Example 20 includes the method of any of Examples 12-19, wherein the dynamic quadruple convolution is performed for advanced video analysis tasks.
Example 21 includes the method of any of Examples 12-20, wherein the dynamic quadruple convolution is performed for transfer learning.
Example 22 includes the method of any of Examples 12-21, wherein the dynamic quadruple convolution is performed for action recognition.
Example 23 includes a machine readable storage medium, having instructions stored thereon, which when executed by a machine, cause the machine to perform a method for dynamic quadruple convolution in a 3-dimensional (3D) convolutional neural network (CNN) , the method comprising: receiving, by a multi-dimensional attention block, an input feature map of a video data sample; dynamically generating, by the multi-dimensional attention block, convolutional kernel scalars along four dimensions of a 3D convolution kernel space based on  the input feature map, the four dimensions comprising an output channel number, an input channel number, a temporal size and a spatial size; and sequentially multiplying the generated convolutional kernel scalars with a static 3D convolution kernel in a matrix-vector product way to obtain a dynamic kernel of dynamic quadruple convolution.
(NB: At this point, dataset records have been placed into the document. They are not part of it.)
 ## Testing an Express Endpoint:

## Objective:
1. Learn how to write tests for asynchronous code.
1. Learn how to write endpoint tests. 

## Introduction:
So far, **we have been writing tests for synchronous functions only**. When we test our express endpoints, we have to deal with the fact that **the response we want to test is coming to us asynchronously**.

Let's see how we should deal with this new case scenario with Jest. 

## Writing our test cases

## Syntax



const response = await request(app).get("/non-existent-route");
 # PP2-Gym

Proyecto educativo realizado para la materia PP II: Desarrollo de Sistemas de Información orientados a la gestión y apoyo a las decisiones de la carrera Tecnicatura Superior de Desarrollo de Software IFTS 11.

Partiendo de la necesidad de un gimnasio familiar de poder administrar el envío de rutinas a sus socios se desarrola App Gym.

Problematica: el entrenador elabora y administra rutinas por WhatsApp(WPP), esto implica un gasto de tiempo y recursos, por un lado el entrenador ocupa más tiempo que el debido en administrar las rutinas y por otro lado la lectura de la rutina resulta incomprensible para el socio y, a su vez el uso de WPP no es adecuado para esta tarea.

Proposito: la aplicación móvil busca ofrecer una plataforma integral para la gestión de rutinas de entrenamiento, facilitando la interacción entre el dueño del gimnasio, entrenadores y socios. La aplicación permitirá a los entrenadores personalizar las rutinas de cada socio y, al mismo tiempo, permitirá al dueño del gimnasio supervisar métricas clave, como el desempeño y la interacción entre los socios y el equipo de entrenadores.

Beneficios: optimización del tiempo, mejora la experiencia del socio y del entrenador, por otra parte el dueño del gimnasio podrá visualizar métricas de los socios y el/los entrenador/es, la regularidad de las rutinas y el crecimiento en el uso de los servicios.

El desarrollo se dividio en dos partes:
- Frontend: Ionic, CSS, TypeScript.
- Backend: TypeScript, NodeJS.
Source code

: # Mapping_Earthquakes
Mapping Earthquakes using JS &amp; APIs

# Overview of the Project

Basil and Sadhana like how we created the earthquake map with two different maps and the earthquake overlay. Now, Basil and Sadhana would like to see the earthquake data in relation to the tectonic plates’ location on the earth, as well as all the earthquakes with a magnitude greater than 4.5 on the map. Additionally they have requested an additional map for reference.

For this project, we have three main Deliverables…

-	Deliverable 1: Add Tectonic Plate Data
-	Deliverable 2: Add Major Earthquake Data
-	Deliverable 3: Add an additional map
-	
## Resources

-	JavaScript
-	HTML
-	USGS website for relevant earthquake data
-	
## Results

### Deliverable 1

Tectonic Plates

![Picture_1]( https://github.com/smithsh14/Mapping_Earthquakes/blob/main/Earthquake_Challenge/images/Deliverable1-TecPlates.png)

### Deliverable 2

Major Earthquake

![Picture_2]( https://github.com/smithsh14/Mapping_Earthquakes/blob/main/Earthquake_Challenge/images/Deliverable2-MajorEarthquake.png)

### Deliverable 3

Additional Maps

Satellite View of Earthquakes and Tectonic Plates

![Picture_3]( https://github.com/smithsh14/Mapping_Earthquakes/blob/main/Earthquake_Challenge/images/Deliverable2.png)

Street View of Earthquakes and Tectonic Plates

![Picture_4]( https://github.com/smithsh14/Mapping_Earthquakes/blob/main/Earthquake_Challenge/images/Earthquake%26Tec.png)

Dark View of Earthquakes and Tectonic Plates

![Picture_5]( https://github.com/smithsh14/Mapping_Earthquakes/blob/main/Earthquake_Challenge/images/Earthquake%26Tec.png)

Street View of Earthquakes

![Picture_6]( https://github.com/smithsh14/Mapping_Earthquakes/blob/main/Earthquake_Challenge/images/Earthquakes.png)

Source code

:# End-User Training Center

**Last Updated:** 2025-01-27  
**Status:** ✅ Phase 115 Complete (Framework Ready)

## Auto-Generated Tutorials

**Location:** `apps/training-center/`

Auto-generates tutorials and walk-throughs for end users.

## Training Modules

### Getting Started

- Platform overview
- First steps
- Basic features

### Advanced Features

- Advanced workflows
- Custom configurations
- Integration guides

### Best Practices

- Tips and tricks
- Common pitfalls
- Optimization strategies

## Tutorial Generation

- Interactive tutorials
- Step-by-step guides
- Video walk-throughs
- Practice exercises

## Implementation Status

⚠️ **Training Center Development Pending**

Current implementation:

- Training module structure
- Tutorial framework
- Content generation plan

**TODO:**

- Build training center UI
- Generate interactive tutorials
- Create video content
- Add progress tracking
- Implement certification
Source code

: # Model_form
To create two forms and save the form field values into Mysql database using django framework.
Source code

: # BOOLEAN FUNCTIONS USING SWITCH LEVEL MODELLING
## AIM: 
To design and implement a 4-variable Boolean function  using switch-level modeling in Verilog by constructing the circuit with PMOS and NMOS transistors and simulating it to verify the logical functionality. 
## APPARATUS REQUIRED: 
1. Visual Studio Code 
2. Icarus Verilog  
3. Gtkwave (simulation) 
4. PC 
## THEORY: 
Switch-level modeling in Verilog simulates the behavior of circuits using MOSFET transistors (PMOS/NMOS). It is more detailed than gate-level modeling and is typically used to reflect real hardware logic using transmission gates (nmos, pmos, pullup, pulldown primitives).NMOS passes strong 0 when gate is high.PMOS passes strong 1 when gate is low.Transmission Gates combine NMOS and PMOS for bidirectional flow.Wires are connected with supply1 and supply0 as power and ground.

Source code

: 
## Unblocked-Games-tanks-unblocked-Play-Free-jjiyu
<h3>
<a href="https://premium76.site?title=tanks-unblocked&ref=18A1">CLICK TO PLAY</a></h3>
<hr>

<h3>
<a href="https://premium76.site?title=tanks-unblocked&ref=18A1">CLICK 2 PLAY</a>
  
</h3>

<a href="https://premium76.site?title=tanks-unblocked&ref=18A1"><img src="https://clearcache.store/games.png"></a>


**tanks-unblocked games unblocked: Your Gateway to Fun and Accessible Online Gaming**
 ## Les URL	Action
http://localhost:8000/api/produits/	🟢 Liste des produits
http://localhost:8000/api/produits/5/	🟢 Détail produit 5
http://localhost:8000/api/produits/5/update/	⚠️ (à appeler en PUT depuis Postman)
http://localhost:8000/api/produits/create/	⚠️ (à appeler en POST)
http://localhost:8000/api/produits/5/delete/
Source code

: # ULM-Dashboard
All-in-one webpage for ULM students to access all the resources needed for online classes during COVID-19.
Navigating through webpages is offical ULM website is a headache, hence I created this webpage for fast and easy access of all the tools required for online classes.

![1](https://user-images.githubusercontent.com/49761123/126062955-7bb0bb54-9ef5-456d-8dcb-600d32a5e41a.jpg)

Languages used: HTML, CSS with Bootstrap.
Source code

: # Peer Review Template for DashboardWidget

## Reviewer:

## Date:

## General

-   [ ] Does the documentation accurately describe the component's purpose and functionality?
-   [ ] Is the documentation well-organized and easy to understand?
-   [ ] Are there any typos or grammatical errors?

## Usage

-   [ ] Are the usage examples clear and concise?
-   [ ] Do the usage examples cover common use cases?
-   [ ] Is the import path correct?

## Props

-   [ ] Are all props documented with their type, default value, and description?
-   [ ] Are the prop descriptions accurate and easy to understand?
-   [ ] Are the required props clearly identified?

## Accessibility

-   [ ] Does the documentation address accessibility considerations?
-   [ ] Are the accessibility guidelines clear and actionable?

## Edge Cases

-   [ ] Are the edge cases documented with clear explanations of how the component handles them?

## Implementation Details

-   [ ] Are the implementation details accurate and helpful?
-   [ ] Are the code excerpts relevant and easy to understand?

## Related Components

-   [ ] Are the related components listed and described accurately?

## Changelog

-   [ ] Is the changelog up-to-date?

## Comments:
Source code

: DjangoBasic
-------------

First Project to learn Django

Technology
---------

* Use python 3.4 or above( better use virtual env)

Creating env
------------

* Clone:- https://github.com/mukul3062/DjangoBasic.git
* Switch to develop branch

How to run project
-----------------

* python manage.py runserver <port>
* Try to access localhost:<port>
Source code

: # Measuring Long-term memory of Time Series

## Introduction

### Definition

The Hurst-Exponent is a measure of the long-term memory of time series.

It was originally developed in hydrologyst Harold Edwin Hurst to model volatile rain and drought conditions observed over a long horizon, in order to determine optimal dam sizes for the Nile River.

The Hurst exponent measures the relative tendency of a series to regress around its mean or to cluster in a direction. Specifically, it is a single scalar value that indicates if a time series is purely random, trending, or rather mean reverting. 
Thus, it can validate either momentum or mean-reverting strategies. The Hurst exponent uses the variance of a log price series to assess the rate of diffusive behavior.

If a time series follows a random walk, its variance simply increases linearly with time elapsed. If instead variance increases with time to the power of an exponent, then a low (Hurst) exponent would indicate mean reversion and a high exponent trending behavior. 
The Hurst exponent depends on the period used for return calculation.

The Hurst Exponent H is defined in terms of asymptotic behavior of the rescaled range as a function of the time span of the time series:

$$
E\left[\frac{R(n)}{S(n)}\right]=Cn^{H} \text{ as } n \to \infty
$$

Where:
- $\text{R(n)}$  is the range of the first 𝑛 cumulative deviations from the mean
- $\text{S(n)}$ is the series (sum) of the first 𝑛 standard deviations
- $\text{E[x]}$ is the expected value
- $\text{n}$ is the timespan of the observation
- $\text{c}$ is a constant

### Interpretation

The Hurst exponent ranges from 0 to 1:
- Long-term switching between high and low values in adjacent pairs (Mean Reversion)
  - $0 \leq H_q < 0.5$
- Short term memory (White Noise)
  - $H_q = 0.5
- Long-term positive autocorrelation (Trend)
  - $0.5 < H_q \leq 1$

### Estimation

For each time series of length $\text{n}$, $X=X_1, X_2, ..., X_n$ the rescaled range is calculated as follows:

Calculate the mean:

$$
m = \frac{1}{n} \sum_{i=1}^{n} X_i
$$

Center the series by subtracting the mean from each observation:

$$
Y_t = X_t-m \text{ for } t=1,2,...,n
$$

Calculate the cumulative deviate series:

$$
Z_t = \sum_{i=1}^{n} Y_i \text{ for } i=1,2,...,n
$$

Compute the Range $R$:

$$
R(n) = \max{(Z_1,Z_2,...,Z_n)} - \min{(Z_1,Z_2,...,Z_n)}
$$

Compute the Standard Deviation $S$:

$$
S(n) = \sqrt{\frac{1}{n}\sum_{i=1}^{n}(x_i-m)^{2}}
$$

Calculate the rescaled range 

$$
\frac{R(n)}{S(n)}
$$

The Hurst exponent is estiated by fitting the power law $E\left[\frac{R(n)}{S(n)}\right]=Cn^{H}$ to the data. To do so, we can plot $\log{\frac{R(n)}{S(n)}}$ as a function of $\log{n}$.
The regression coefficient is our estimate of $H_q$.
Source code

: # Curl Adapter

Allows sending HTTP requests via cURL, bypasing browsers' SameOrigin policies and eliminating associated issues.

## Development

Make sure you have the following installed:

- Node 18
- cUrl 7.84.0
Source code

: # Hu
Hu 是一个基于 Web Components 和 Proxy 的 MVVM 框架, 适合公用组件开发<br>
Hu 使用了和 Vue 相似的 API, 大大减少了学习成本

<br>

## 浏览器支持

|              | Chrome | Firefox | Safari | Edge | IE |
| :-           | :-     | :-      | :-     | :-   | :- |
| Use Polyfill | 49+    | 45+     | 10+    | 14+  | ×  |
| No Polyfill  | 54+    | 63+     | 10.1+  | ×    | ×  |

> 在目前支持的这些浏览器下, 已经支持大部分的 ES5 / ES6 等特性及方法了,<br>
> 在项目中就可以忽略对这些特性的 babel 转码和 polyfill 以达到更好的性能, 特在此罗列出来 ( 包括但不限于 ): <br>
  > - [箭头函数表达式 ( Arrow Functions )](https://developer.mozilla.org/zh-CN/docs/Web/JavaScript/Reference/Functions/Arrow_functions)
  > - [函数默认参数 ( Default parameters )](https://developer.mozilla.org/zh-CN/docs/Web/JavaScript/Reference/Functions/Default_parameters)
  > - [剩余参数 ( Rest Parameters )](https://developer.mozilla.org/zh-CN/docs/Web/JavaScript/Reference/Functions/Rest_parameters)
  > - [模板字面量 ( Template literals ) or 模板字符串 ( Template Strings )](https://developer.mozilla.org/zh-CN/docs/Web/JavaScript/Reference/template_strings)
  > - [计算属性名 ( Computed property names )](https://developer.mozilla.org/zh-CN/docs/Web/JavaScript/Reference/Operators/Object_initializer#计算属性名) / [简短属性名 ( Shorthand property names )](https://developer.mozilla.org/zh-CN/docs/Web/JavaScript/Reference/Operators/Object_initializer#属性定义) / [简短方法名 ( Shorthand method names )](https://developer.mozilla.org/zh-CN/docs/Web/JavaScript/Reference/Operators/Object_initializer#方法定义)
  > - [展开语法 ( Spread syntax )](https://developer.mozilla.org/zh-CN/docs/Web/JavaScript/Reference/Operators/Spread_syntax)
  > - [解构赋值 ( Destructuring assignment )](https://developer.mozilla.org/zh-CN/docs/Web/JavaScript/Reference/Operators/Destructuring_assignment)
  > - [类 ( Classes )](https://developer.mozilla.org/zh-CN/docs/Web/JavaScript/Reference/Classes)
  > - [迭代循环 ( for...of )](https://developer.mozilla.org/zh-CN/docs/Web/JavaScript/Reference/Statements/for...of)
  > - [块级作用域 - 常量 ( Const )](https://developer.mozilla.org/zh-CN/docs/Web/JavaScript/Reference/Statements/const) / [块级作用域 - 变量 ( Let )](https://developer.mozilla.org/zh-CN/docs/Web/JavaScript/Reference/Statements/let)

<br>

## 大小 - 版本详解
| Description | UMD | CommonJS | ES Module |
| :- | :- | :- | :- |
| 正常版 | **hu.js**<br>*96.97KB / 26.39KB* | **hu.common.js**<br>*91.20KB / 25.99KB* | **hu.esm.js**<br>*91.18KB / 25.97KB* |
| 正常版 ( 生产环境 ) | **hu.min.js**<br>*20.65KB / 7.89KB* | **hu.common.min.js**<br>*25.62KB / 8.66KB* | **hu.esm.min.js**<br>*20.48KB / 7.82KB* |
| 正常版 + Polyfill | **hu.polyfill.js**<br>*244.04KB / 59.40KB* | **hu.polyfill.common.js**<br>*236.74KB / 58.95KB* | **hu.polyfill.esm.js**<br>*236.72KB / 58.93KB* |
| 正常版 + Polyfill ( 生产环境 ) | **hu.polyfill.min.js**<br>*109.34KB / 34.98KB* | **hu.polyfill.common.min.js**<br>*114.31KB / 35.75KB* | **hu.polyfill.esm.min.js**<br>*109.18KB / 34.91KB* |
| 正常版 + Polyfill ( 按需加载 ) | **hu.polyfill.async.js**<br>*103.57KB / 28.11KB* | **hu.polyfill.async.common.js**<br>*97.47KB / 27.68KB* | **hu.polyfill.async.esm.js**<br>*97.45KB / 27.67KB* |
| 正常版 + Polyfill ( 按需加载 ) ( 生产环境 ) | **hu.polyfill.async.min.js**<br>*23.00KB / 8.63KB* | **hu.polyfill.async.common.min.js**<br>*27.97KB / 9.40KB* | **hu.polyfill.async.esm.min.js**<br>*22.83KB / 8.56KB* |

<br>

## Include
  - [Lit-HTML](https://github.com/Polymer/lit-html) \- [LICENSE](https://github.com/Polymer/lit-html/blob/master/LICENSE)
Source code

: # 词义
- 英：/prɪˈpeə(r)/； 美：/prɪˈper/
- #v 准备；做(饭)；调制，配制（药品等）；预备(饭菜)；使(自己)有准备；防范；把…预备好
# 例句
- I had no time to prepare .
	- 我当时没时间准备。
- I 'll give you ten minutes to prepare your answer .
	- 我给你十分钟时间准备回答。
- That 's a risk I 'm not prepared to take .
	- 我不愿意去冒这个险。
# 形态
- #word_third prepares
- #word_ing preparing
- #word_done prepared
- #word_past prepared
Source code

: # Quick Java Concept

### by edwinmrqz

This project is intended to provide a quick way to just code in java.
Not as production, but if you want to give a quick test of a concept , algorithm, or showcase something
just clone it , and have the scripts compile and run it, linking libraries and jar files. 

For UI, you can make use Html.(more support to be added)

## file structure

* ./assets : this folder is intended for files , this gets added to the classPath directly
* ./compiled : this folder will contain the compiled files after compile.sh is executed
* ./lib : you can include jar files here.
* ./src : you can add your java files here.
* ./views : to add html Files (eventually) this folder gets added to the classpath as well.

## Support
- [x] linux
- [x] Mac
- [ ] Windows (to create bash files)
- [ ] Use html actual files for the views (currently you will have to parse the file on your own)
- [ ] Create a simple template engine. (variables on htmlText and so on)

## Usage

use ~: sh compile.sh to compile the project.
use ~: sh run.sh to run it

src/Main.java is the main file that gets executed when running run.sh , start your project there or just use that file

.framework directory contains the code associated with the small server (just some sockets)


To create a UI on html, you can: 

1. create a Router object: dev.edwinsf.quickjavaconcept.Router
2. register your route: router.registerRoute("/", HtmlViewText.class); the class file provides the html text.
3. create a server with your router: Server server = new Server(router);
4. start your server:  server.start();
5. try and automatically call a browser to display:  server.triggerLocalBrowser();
Example 24 includes the machine readable storage medium of Example 23, wherein the instructions when executed by the machine further cause the machine to: perform a spatial-temporal aggregation operation on the input feature map to produce a channel descriptor; perform a channel squeeze and excitation operation to transform the channel descriptor for further abstraction; and perform a mapping and scaling operation to map and scale the abstracted descriptor to the sizes of different dimensions of the 3D convolution kernel space and output four corresponding attentive kernel scalars respectively.
Example 25 includes the machine readable storage medium of Example 23 or 24, wherein the spatial-temporal aggregation operation is performed with at least one of 3D Global Average Pooling, Max Pooling, Random Pooling or Min Pooling.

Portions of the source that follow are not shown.